USDA Rural Development Housing Loans

Potential buyers who live in specifically designated regions of the country may qualify for a U.S. Department of Agriculture (USDA) Rural Development Housing loan. Although these are meant for remote area residents, some residents living closer to town centers may also be eligible for this program. (Check the USDA eligibility page for designated areas.)

In addition to satisfying location eligibility requirements, USDA loan applicants must fall below certain income thresholds, as these programs are geared to low- and moderate-income households who struggle to save for down payments.

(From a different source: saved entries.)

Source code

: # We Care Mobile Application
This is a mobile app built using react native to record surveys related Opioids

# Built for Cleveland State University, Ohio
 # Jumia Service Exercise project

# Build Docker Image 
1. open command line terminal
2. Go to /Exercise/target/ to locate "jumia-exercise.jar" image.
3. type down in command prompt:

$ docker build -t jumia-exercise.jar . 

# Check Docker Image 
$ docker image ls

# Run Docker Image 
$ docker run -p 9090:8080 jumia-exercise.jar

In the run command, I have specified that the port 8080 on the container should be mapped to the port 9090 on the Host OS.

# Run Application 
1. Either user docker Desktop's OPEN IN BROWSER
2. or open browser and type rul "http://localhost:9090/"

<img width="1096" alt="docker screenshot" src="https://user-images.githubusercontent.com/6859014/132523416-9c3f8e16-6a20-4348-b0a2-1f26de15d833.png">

Minimum required credit scores range from 600 to 640, and upfront loan guarantee fees of 3.5% of the loan amounts are required, however, borrowers can wrap those fees into the loan balance, thus avoiding the need for cash at closing.

Navy Federal Loans

Navy Federal Credit Union--the nation's largest in assets and membership, offers 100% financing to qualified members buying primary homes. Eligibility is restricted to military personnel, U.S. Department of Defense employees, and their family members. This zero-down program is similar to the VA's but boasts lower funding fees of 1.75%.

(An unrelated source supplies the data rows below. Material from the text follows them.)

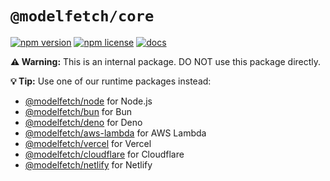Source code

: # `@modelfetch/core`

[![npm version](https://img.shields.io/npm/v/@modelfetch/core.svg)](https://www.npmjs.com/package/@modelfetch/core)
[![npm license](https://img.shields.io/npm/l/@modelfetch/core.svg)](https://www.npmjs.com/package/@modelfetch/core)
[![docs](https://img.shields.io/badge/docs-modelfetch.com-blue)](https://www.modelfetch.com/docs)

**⚠️ Warning:** This is an internal package. DO NOT use this package directly.

**💡 Tip:** Use one of our runtime packages instead:

- [@modelfetch/node](https://www.npmjs.com/package/@modelfetch/node) for Node.js
- [@modelfetch/bun](https://www.npmjs.com/package/@modelfetch/bun) for Bun
- [@modelfetch/deno](https://www.npmjs.com/package/@modelfetch/deno) for Deno
- [@modelfetch/aws-lambda](https://www.npmjs.com/package/@modelfetch/aws-lambda) for AWS Lambda
- [@modelfetch/vercel](https://www.npmjs.com/package/@modelfetch/vercel) for Vercel
- [@modelfetch/cloudflare](https://www.npmjs.com/package/@modelfetch/cloudflare) for Cloudflare
- [@modelfetch/netlify](https://www.npmjs.com/package/@modelfetch/netlify) for Netlify
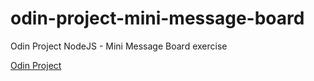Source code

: # odin-project-mini-message-board
Odin Project NodeJS - Mini Message Board exercise 

[Odin Project](https://web.archive.org/web/20210127014929/https://theodinproject.com/courses/nodejs/lessons/mini-message-board)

When Are No Down Payment Mortgages a Good Idea?

No-down-payment loans are ideal for individuals who must urgently buy a new home, but cannot source the cash needed for a down payment. Interestingly, mortgage interest rates are presently at historic lows. Consequently, some financial experts believe that now is an ideal time to lock in those rates, before they begin climbing.

When Are No Down Payment Mortgages a Bad Idea?

Putting zero money down has its drawbacks. If you finance 100% of a home purchase, you have no equity in the property – that is, you don't own any of it outright, like you would if you'd made a down payment. Consequently, lenders may tag you as a high-risk borrower, and require you to secure private mortgage insurance (PMI) before they sign off on the loan. This insurance, which protects the mortgage company if you default on the loan, typically costs between 0.5% to 1% of the entire loan amount, on an annual basis. And unlike the mortgage payments themselves, this expense may not be tax-deductible.

Finally, zero down payment mortgages often carry higher interest rates than traditional mortgages, since lenders usually reserve the best terms for borrowers who can pay upfront cash. For example, Louisville, Ky.–based Republic Bank currently offers a no down payment mortgage with no PMI and a seven-year adjustable rate mortgage (ARM), that has an initial interest rate of 4.729%. This rate is nearly a full percentage point higher Wells Fargo’s advertised rate. The monthly payment on Republic Bank’s loan would be $533 for every $100,000 borrowed, for the first seven years, after which time interest rate adjusts once a year, based on the LIBOR rate plus a margin of 2.75%.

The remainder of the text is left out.